The tutorial here has a fritzing diagram I followed.
Orientating the MCP3008 in portrait with pins sideways and with the “D” shaped indent at the bottom, we wire up the left hand side as follows. Starting from the top:
- DGND –> GRD
- CS –> CE0 (pin 24)
- MOSI –> MOSI (pin 19)
- MISO –> MISO (pin 21)
- SCLK –> SCLK (pin 23)
- AGND –> GRD
- VREF –> 3.3V
- VDD –> 3.3V
The left hand side receives the signal from the analogue sensors.
Software
Requirements:
sudo apt-get install python3-dev
We’ll also need py-spidev
wget https://github.com/doceme/py-spidev/archive/master.zip
unzip master.zip
cd py-spidev-master
sudo python3 setup.py install
This is the simple script from the tutorial, which almost worked but… see below.
from spidev import SpiDev
class MCP3008:
def __init__(self, bus = 0, device = 0):
self.bus, self.device = bus, device
self.spi = SpiDev()
self.open()
def open(self):
self.spi.open(self.bus, self.device)
def read(self, channel = 0):
adc = self.spi.xfer2([1, (8 + channel) << 4, 0])

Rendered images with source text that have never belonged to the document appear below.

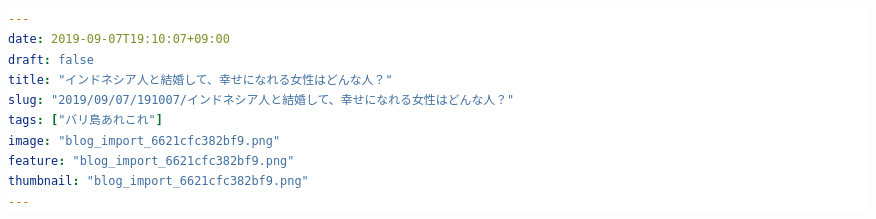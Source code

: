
 ```yaml
---
date: 2019-09-07T19:10:07+09:00
draft: false
title: "インドネシア人と結婚して、幸せになれる女性はどんな人？"
slug: "2019/09/07/191007/インドネシア人と結婚して、幸せになれる女性はどんな人？"
tags: ["バリ島あれこれ"]
image: "blog_import_6621cfc382bf9.png"
feature: "blog_import_6621cfc382bf9.png"
thumbnail: "blog_import_6621cfc382bf9.png"
---
```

data = ((adc[1] & 3) << 8) + adc[2]
return data
def close(self):
self.spi.close()
Issues!
I was not getting the right results. The values being returned were sort of sporadic. Initially it would be all 0. Then a few occurrences of 64, or more rarely a 127, 60 and 63 appeared. Then an almost steady oscillation between 0 and 64, and then a bias of one or the other and back again.

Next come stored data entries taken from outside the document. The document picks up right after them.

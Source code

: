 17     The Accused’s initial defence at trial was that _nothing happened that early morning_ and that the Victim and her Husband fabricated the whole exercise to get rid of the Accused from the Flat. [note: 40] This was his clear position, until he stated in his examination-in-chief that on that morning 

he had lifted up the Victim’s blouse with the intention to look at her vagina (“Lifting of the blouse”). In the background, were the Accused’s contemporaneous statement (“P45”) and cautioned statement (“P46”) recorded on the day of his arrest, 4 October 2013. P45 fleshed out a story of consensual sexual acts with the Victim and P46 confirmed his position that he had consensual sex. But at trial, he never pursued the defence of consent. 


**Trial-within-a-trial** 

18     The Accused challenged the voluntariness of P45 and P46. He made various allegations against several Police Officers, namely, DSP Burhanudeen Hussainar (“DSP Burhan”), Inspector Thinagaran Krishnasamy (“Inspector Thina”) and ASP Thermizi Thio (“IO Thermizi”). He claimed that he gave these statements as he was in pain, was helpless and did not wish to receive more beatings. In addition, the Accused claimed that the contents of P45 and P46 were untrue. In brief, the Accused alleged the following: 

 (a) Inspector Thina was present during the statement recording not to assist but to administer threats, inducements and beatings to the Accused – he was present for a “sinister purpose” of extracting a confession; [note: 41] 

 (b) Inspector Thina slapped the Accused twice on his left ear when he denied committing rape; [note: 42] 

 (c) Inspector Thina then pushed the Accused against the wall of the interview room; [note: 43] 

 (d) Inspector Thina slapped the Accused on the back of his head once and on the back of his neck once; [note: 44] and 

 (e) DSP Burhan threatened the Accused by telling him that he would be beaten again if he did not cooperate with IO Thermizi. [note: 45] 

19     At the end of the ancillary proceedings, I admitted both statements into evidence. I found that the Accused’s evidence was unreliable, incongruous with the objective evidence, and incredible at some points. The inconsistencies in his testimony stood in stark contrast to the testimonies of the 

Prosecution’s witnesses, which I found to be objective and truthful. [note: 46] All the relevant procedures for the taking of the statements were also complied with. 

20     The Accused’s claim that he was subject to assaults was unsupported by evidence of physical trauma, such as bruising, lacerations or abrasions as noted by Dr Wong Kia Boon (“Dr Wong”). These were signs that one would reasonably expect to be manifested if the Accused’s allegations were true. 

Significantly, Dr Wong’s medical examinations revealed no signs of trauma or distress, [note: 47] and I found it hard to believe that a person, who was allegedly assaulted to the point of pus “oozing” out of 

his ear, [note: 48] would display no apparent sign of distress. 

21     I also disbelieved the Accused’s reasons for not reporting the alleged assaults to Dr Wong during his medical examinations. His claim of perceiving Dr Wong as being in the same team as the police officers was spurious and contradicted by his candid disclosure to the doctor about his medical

After looking at a load of blogs, and checking the wiring a bazillion times, I found this. The solution was to add the following line:
= 1350000 spi.max_speed_hz
After spi.open()
Photoresistor
The photoresistor, or light dependent resistor, is a resistor whose resistance decreases as the exposure to light increases.

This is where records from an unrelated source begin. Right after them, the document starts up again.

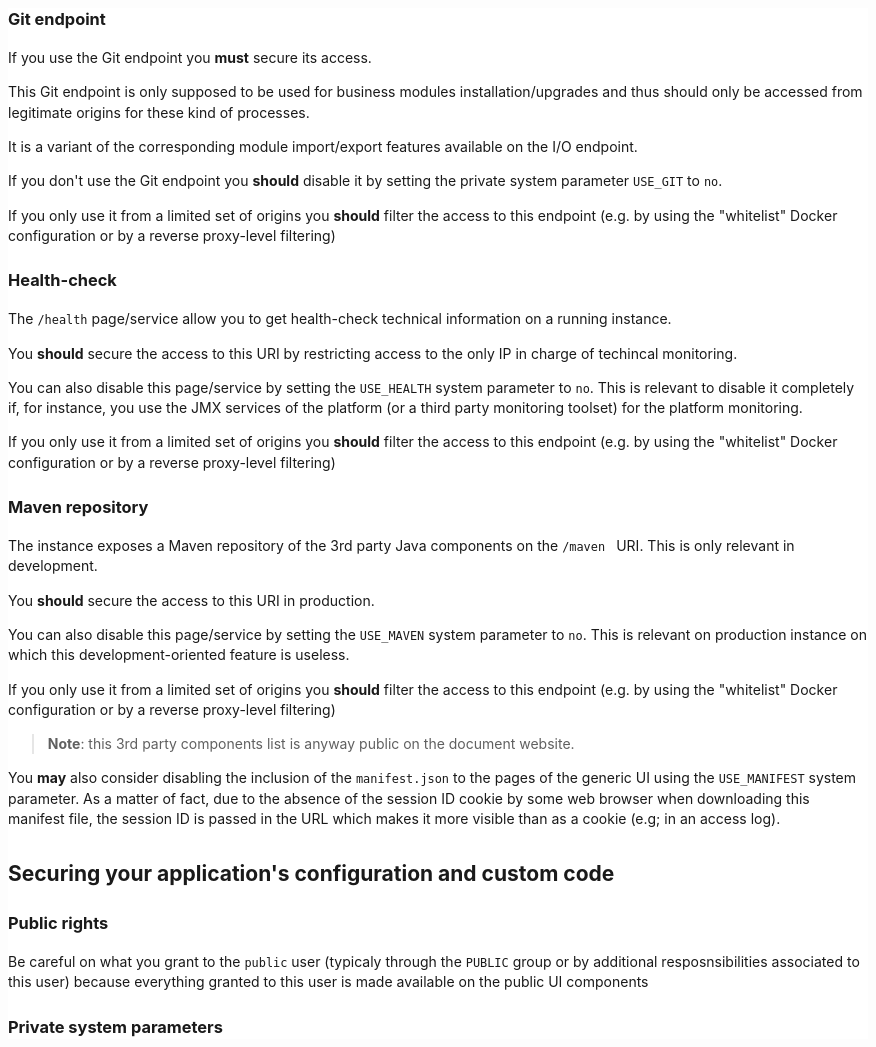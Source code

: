 <h3 id="gitendpoint">Git endpoint</h3>

If you use the Git endpoint you **must** secure its access.

This Git endpoint is only supposed to be used for business modules installation/upgrades and thus should only be accessed
from legitimate origins for these kind of processes.

It is a variant of the corresponding module import/export features available on the I/O endpoint.

If you don't use the Git endpoint you **should** disable it by setting the private system parameter `USE_GIT` to `no`.

If you only use it from a limited set of origins you **should** filter the access to this endpoint
(e.g. by using the "whitelist" Docker configuration or by a reverse proxy-level filtering)

<h3 id="healthcheck">Health-check</h3>

The `/health` page/service allow you to get health-check technical information on a running instance. 

You **should** secure the access to this URI by restricting access to the only IP in charge of techincal monitoring.

You can also disable this page/service by setting the `USE_HEALTH` system parameter to `no`.
This is relevant to disable it completely if, for instance, you use the JMX services of the platform (or a third party monitoring toolset) for the platform monitoring.

If you only use it from a limited set of origins you **should** filter the access to this endpoint
(e.g. by using the "whitelist" Docker configuration or by a reverse proxy-level filtering)

<h3 id="mavenrepo">Maven repository</h3>

The instance exposes a Maven repository of the 3rd party Java components on the `/maven ` URI.
This is only relevant in development.

You **should** secure the access to this URI in production.

You can also disable this page/service by setting the `USE_MAVEN` system parameter to `no`.
This is relevant on production instance on which this development-oriented feature is useless.

If you only use it from a limited set of origins you **should** filter the access to this endpoint
(e.g. by using the "whitelist" Docker configuration or by a reverse proxy-level filtering)

> **Note**: this 3rd party components list is anyway public on the document website.

You **may** also consider disabling the inclusion of the `manifest.json` to the pages of the generic UI using the `USE_MANIFEST` system parameter.
As a matter of fact, due to the absence of the session ID cookie by some web browser when downloading this manifest file, the session ID is passed
in the URL which makes it more visible than as a cookie (e.g; in an access log).

<h2 id="application">Securing your application's configuration and custom code</h2>

<h3 id="publicrights">Public rights</h3>

Be careful on what you grant to the `public` user (typicaly through the `PUBLIC` group or by additional resposnsibilities associated to this user)
because everything granted to this user is made available on the public UI components

<h3 id="privatesysparams">Private system parameters</h3>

I followed the fritzing diagram in this tutorial. Most of the time putting it together was taken up with finding the photoresistor in the box amongst all the wires.
This is just the software for the MCP3008, polling the right pin.
With the 10k Ohm resistor, under the usb light, it can go up to 1023. Covering the sensor caused the reading to drop to about 200. Altering the resistor you can change the range and sensitivity observed.
Results
I have a generic water-level sensor and capacitive moisture sensor that wire up in a similar fashion to the photoresistor. The pi is now able to poll three separate analogue sensors via the MCP3008.